Task details: Go through the data line by line. Copy each one holding the string "cifras".
**** Data records ****
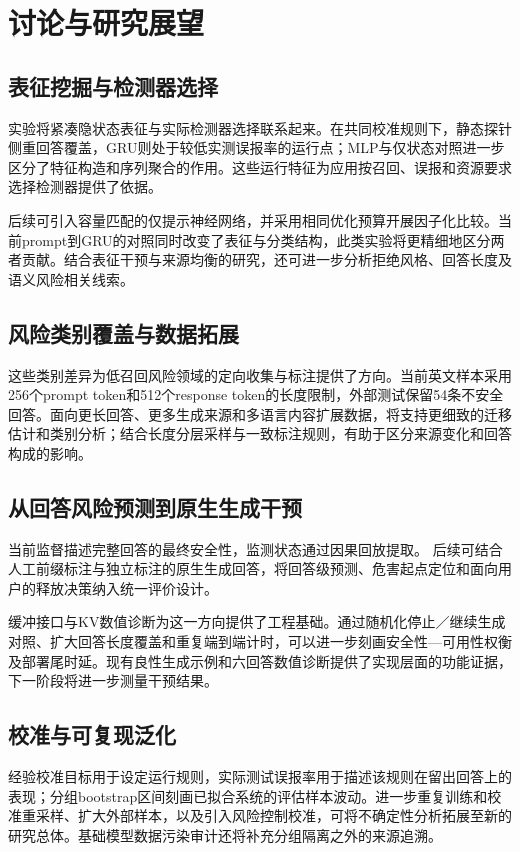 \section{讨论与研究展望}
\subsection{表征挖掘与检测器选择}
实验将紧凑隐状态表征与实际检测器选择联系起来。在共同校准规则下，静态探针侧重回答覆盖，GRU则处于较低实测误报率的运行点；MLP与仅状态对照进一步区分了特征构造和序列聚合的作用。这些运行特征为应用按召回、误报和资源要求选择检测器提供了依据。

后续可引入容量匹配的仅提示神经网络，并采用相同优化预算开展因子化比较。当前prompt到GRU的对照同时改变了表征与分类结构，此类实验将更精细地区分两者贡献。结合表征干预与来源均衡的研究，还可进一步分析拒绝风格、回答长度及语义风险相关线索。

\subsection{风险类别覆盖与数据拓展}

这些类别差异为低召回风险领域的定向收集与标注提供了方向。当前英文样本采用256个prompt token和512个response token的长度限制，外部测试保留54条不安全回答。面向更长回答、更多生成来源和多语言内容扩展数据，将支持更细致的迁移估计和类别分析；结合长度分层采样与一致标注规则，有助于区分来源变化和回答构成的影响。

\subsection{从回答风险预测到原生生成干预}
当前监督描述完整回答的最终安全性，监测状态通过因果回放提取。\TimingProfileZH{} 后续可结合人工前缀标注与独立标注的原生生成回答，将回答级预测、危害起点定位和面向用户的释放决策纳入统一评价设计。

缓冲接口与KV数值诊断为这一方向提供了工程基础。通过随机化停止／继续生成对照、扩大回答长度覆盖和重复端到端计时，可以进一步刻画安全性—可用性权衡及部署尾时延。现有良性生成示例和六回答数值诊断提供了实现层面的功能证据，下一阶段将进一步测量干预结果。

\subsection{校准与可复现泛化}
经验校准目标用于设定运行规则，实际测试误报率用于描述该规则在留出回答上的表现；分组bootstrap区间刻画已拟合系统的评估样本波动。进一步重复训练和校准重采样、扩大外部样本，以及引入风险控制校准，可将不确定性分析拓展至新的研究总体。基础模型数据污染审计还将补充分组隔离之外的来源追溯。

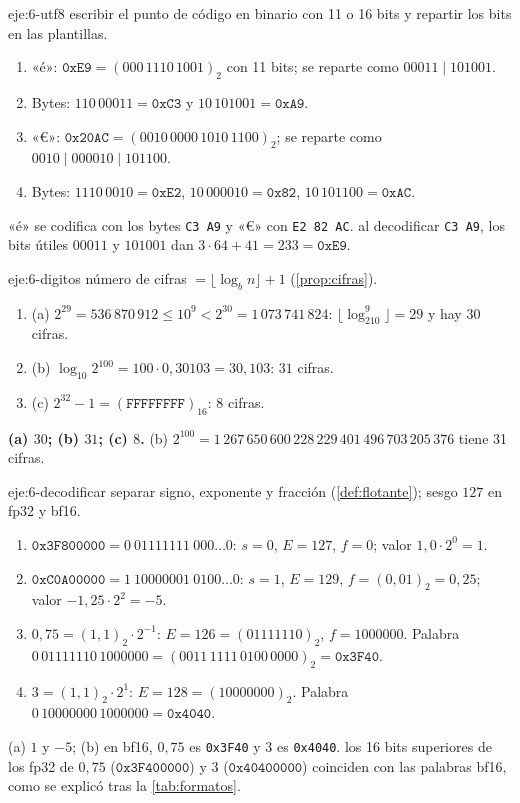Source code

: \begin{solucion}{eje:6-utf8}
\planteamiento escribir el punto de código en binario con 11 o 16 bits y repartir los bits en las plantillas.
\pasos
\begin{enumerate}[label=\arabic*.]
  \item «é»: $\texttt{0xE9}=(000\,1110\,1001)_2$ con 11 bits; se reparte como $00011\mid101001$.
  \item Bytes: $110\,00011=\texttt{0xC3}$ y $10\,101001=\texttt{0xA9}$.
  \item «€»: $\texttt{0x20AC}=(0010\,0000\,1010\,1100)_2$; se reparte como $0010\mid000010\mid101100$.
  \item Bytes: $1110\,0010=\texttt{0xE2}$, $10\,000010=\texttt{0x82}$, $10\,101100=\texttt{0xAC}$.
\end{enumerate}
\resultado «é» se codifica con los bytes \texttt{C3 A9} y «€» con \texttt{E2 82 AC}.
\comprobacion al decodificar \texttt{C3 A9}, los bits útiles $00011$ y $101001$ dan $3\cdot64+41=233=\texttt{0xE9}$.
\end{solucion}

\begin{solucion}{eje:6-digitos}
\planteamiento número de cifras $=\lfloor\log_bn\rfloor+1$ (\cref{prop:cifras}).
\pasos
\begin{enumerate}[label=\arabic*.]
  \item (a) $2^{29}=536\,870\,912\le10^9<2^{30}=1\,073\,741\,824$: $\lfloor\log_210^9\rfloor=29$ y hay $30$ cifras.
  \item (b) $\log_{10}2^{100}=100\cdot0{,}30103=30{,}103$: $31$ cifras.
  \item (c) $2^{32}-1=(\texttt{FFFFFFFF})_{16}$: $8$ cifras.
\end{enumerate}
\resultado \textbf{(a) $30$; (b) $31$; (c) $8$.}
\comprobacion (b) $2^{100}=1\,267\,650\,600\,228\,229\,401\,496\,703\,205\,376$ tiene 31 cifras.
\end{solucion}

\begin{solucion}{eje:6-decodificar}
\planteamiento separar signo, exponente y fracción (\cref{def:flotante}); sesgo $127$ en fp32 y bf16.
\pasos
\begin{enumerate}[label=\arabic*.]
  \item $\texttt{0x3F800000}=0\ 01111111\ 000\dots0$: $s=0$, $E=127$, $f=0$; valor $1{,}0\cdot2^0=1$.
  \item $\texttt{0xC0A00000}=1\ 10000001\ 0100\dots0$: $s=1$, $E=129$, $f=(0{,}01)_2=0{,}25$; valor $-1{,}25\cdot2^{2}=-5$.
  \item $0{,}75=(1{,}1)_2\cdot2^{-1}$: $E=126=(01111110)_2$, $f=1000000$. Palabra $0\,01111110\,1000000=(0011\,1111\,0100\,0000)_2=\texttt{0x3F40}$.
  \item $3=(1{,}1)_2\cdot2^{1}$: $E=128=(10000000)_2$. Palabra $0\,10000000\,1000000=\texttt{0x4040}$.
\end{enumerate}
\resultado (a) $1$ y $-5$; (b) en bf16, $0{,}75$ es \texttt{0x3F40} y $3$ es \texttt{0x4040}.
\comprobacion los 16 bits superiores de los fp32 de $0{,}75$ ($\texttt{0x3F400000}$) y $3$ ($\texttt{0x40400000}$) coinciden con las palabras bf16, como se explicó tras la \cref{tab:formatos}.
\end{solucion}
****
Completed exercise:
\planteamiento número de cifras $=\lfloor\log_bn\rfloor+1$ (\cref{prop:cifras}).
  \item (a) $2^{29}=536\,870\,912\le10^9<2^{30}=1\,073\,741\,824$: $\lfloor\log_210^9\rfloor=29$ y hay $30$ cifras.
  \item (b) $\log_{10}2^{100}=100\cdot0{,}30103=30{,}103$: $31$ cifras.
  \item (c) $2^{32}-1=(\texttt{FFFFFFFF})_{16}$: $8$ cifras.
\comprobacion (b) $2^{100}=1\,267\,650\,600\,228\,229\,401\,496\,703\,205\,376$ tiene 31 cifras.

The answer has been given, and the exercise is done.